What to do:
In the entries below, find the line with "information about data" and the line with "independently. In order". Return those two lines and all lines between them, exactly.

Dataset excerpts:
-- Opening Marker --

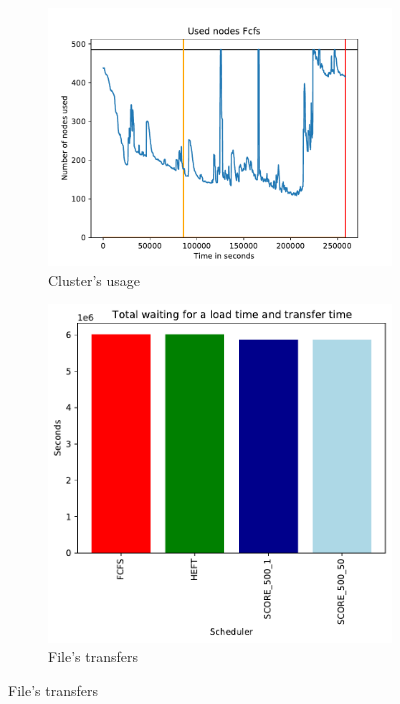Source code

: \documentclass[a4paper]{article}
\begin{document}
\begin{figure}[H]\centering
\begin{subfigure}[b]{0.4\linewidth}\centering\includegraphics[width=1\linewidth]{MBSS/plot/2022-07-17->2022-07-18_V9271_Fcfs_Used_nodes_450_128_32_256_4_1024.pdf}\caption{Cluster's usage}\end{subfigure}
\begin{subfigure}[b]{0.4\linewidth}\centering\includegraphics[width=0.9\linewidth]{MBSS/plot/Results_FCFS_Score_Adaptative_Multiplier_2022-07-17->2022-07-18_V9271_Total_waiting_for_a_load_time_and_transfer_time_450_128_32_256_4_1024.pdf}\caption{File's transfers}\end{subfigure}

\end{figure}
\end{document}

-- Closing Marker --
-- Opening Marker --

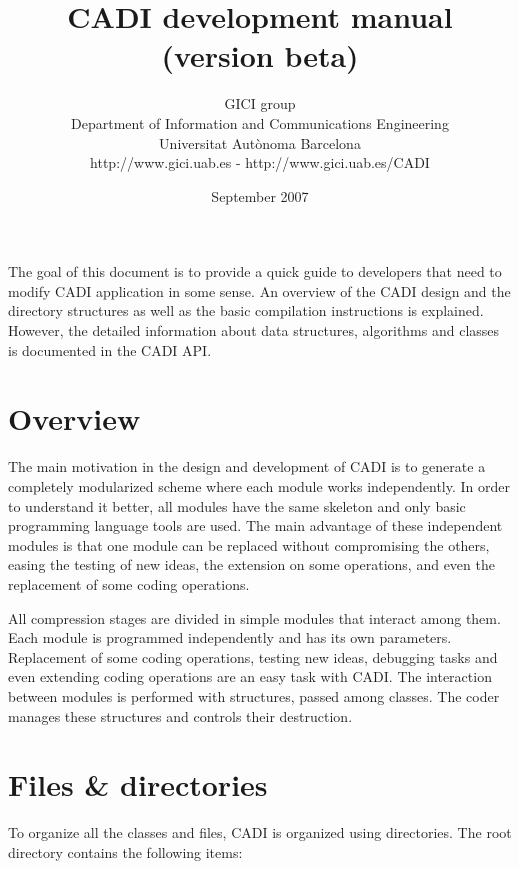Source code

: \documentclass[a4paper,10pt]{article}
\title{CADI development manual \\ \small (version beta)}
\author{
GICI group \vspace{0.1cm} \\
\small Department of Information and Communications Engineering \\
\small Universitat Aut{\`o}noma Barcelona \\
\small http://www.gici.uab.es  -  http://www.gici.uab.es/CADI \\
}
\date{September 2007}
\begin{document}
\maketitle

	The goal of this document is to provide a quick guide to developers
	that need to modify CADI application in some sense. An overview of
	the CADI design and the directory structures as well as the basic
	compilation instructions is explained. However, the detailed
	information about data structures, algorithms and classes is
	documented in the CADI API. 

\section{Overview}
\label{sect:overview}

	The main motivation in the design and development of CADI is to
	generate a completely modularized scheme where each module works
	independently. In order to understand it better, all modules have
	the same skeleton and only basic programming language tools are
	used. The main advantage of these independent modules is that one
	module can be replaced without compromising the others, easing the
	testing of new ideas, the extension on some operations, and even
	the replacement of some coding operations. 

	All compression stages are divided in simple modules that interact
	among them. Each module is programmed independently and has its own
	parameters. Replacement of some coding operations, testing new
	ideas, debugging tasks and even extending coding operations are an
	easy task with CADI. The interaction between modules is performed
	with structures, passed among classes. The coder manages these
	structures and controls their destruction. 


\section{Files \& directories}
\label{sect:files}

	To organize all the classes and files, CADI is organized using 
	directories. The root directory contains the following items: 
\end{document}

-- Closing Marker --

Output:
	information about data structures, algorithms and classes is
	documented in the CADI API. 

\section{Overview}
\label{sect:overview}

	The main motivation in the design and development of CADI is to
	generate a completely modularized scheme where each module works
	independently. In order to understand it better, all modules have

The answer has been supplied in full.